Bilindiği üzere, ÇKS sistem teorisinden
geçirdiği dönüşüm ile oldukça başkalaşan, ama ilintili altyapısal sistemik
temellendirmeler zinciri üretebilen kuramsal bir yaklaşımdır. Bilhassa politik,
ekonomik ve sosyal alanlara dair toplumsal ve aynı zamanda bireysel bağlamda
açıklamalar getirebilen yönüyle özgün bir paradigmadır. Görüşüme göre;
bağımsız, ön-yargısız bir bakış açısı çerçevesinde, faydacı ve fırsatçı bir
zihniyetle yaklaşılmadığı takdirde ÇKS, Marx'ın ayrı ve yabancılaşmış felsefe,
politik ekonomi ve tarih (sınıf mücadelesi) alanlarını olumsuzlamasıyla oluşan
dinamik senteze karşı bir alternatif de olabilme kapasitesine sahiptir. Bu
özellik baskın ideolojik anlayışlardan bir tür soyutlanabilme ve ileri seviyede
intersübjektif bir duruş-tutum elde edebilme olanakları da sunabilir ki, bunu
“insancıl, çıkarsız ve açık topluma yatkın bir yaklaşım” olarak
nitelendiriyorum. Bu olanağın yanı sıra, sınıflara dayandırılmış dogmatik
yaklaşımların yerini politik iktisat ve sosyal alanda özgür,
kritikçi-eleştiriye açık ve analize dayalı genleşme vasıtasıyla daha ayrıntılı,
araştırma mantığına müstenit programların da önü açılabilir. Böylelikle özneler
arası yorum ve anlamlandırmaların önündeki kristalize engeller de bertaraf
edilmiş olacaktır.

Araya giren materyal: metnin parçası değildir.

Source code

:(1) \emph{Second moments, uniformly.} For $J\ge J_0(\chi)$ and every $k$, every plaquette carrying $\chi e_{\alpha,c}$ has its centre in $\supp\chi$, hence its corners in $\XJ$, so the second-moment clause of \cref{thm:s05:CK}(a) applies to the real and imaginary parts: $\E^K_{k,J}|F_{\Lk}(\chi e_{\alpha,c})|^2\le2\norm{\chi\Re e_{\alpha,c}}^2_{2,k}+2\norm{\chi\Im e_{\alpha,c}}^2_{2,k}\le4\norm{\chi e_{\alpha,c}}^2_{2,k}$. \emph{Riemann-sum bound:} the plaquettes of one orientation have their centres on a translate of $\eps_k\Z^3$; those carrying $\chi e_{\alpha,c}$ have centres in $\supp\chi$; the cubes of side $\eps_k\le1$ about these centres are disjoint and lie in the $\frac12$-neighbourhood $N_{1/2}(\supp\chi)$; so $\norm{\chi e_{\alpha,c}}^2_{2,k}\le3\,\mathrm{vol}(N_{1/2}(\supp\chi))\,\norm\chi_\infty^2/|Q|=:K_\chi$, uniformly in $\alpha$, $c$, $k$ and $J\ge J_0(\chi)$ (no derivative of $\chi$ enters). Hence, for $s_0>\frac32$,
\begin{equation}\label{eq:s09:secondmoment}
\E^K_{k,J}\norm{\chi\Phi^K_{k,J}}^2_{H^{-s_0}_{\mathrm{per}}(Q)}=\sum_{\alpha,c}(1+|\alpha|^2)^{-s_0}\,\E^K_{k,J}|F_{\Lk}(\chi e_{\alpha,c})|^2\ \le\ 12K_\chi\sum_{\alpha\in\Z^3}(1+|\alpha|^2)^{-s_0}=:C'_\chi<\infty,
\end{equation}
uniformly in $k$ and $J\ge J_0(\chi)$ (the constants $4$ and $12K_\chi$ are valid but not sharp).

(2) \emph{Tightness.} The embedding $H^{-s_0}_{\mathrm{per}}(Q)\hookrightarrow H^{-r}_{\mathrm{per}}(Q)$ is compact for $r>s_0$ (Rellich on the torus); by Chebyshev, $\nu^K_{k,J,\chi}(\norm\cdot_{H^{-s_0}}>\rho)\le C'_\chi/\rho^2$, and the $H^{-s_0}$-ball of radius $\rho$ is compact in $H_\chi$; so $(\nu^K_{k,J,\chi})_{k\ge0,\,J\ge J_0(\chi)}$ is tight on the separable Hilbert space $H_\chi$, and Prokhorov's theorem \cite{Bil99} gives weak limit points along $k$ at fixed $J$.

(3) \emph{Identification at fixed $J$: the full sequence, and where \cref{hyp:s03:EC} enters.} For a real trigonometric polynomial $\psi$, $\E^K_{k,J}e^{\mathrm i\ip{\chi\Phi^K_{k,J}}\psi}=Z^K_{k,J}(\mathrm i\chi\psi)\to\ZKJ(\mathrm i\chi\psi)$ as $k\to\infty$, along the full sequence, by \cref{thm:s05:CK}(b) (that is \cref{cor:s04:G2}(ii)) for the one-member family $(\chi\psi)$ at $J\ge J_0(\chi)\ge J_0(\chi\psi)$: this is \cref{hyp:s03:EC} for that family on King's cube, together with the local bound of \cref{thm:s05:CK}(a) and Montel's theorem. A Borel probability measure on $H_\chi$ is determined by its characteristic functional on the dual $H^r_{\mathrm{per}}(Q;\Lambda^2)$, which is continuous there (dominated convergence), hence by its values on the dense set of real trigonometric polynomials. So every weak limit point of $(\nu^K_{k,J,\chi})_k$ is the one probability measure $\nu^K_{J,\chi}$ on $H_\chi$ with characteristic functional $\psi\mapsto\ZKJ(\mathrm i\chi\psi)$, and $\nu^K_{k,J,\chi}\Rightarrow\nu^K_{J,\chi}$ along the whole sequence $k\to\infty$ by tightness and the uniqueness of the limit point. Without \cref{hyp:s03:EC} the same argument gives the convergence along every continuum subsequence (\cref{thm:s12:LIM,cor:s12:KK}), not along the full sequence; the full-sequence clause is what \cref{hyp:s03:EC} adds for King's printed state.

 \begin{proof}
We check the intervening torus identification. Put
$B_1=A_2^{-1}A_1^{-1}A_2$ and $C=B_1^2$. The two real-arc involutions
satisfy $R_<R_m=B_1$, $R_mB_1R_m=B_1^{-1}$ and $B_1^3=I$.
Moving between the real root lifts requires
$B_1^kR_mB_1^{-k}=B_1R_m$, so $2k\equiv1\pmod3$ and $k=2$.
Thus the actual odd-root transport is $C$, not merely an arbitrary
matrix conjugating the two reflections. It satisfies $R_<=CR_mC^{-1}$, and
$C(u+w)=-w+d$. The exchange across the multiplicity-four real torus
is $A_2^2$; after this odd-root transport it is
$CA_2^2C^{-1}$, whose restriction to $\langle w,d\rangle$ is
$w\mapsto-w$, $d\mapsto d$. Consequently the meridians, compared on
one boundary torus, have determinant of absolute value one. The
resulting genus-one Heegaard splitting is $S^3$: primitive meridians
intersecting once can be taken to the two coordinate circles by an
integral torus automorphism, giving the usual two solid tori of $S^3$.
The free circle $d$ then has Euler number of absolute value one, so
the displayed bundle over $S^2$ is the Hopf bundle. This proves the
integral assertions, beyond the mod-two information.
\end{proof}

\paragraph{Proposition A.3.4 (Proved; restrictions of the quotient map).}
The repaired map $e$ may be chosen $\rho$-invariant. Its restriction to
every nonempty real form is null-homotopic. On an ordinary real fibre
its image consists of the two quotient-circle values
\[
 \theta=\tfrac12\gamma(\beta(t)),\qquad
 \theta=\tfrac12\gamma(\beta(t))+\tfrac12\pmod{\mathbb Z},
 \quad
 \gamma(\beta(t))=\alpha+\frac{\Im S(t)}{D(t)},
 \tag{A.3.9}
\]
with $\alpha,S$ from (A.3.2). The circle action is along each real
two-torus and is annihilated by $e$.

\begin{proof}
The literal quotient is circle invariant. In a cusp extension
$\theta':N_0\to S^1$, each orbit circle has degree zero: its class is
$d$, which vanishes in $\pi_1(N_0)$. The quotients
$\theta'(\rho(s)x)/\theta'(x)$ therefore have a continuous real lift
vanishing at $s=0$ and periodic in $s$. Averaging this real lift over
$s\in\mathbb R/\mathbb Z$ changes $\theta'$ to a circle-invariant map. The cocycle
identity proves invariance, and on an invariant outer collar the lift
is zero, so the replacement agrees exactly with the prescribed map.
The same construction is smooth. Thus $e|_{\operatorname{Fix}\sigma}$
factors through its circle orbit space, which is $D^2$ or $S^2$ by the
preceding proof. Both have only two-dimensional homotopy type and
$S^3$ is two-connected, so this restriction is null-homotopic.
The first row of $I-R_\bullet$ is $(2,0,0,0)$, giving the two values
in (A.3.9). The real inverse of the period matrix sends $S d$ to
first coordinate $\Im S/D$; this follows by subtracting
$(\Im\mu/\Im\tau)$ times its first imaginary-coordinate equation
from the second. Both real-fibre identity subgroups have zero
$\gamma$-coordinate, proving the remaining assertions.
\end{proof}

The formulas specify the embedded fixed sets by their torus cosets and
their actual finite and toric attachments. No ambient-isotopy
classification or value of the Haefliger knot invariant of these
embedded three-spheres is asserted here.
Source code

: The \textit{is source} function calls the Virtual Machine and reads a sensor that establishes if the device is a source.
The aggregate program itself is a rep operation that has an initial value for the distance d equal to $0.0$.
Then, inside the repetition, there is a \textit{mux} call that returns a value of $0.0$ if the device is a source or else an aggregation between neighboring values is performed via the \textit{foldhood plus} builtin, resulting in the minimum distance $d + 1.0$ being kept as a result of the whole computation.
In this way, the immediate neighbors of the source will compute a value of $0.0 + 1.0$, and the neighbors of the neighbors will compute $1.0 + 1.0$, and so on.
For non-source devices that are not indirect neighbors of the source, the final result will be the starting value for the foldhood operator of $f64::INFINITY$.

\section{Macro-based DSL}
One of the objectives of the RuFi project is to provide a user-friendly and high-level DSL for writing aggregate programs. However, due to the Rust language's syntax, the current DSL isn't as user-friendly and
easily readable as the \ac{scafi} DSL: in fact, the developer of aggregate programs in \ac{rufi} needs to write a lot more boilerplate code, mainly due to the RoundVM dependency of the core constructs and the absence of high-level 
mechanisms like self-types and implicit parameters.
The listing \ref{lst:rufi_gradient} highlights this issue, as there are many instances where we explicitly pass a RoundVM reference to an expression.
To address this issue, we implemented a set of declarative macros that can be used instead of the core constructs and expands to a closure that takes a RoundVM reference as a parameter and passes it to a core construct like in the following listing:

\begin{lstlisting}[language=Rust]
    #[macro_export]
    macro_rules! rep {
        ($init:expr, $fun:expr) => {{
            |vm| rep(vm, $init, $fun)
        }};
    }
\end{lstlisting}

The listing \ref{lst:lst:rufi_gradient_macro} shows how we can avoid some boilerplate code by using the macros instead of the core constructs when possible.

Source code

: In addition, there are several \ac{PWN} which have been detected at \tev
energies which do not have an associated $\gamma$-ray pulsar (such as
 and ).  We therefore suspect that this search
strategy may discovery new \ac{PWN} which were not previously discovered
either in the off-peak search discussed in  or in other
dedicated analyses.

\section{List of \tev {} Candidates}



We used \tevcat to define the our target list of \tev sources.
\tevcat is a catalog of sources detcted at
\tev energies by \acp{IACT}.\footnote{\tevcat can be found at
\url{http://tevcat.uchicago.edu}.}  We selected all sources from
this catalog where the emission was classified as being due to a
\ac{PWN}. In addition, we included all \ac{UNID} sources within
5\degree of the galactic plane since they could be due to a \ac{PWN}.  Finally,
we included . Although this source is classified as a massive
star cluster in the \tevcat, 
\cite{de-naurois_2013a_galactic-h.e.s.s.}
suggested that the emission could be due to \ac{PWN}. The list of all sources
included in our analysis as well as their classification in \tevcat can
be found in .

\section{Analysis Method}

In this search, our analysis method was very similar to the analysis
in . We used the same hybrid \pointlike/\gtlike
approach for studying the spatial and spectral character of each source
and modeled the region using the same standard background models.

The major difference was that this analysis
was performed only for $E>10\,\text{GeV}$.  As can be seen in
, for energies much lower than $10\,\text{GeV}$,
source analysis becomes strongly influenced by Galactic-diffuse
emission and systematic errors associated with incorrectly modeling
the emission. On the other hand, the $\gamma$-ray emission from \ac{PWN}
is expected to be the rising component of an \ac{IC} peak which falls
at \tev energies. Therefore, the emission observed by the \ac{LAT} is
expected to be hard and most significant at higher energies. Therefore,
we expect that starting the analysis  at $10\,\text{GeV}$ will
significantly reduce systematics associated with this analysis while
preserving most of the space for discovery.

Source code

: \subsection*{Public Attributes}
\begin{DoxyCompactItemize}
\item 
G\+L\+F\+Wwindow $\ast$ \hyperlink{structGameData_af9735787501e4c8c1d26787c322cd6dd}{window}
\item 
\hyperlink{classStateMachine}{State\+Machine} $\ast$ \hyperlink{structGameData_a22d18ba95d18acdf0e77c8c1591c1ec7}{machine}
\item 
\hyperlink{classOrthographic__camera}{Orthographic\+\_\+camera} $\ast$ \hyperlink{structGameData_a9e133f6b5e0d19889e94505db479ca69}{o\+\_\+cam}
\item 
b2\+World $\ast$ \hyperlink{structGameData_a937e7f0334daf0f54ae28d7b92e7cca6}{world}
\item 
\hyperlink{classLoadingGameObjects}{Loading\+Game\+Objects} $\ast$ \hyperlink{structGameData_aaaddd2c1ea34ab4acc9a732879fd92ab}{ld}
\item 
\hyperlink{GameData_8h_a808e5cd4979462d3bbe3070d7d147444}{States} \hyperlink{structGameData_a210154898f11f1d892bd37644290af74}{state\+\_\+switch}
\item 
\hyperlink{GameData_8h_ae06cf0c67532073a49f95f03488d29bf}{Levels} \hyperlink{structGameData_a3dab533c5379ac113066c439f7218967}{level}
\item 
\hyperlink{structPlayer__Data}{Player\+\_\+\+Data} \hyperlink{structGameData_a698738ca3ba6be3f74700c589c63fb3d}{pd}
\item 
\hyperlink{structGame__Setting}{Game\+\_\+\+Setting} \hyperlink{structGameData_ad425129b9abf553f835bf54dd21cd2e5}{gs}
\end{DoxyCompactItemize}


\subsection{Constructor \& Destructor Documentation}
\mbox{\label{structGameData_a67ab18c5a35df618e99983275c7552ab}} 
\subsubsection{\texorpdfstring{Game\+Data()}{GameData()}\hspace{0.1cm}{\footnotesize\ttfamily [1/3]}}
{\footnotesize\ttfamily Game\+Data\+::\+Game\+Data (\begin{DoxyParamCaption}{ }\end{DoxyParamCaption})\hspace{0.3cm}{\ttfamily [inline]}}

Örneğin, merkezi anlamda politik iktisadın eleştirisi
yayılımına dayalı detaylı düzeylerden, çekirdeğinde insanlığın tarihsel
gelişimine binaen oluşturulan “zaman-dönem, mekân ve durumlar” okuması yaparak
bir nevi “sosyo-evrimsel” öndeyilerin çıkarsanmasını “mümkün kılma” iddiasındaki marksist felsefenin insanı taşıdığı
tarihsici kâhinlik sahası, öncelikle komünlerin ağırlığına dayandırılan komünal
yaşamın idare tarzı komünizmin aşamalı şekilde daha yumuşak formları olan
sosyalizm ve nihayetinde sosyal demokrasiye dönüştürülerek insanlığın refah ve
mutluluğuna dayandırılan nispeten dengeli bir siyasi ve ekonomik yaşamın yolunu
imara çalışan düşünce, toplumu sınıfsal bir tümsel olgu yerine çok fazla sayıda
ve çeşitlilik arz eden katmanlardan oluşan ayrıntılı kümeleşmeler grubu olarak
değerlendiren ve buna göre idare ve sevk formları üreten ÇKS paradigmasından
neşet etmiştir. Aynı şekilde bir yandan anglo sakson ve amerikan etki alanında
1980’lerin başında* uygulamasına geçilen neoliberal-finans kapitale
dayandırılan iktisat politikaları, diğer yandan bu modellerin temellendirildiği
küresel politika önce doğu blokunun çöküşüne zemin hazırlamış ve bunu müteakip
paranın serbest dolaşımının önündeki engeller kaldırılarak paranın ve değerli
metallerin bizzat sanal sistemlerde alım-satıma açılması,** teknolojik devasa
yatırımlar üzerinden geliştirilen siber sistemler ve önemli bir mekanizma
olarak bunlara dayalı bankacılık işlemleri, ekonomik araçların çeşitli
manipülasyonlar ve spekülasyonlar vasıtasıyla karmaşıklaştırılan,
denetlenebilirliği zayıflatan iktisadi sistemleri yüksek kazanç aygıtları
haline getirmesi ve nihayetinde bahusus gelişmekte olan ülkelerin bir üst eklem
(orta-üst) katmanına dönüşen (Türkiye, Brezilya bazı eski doğu bloku ülkeleri
vb.) ve yapay anlamda “gelişmiş kategorisine çıkarılan” ülkelerde (Yunanistan,
Portekiz, hatta İspanya gibi) yapılandırılan faize dayalı (modern tefecilik)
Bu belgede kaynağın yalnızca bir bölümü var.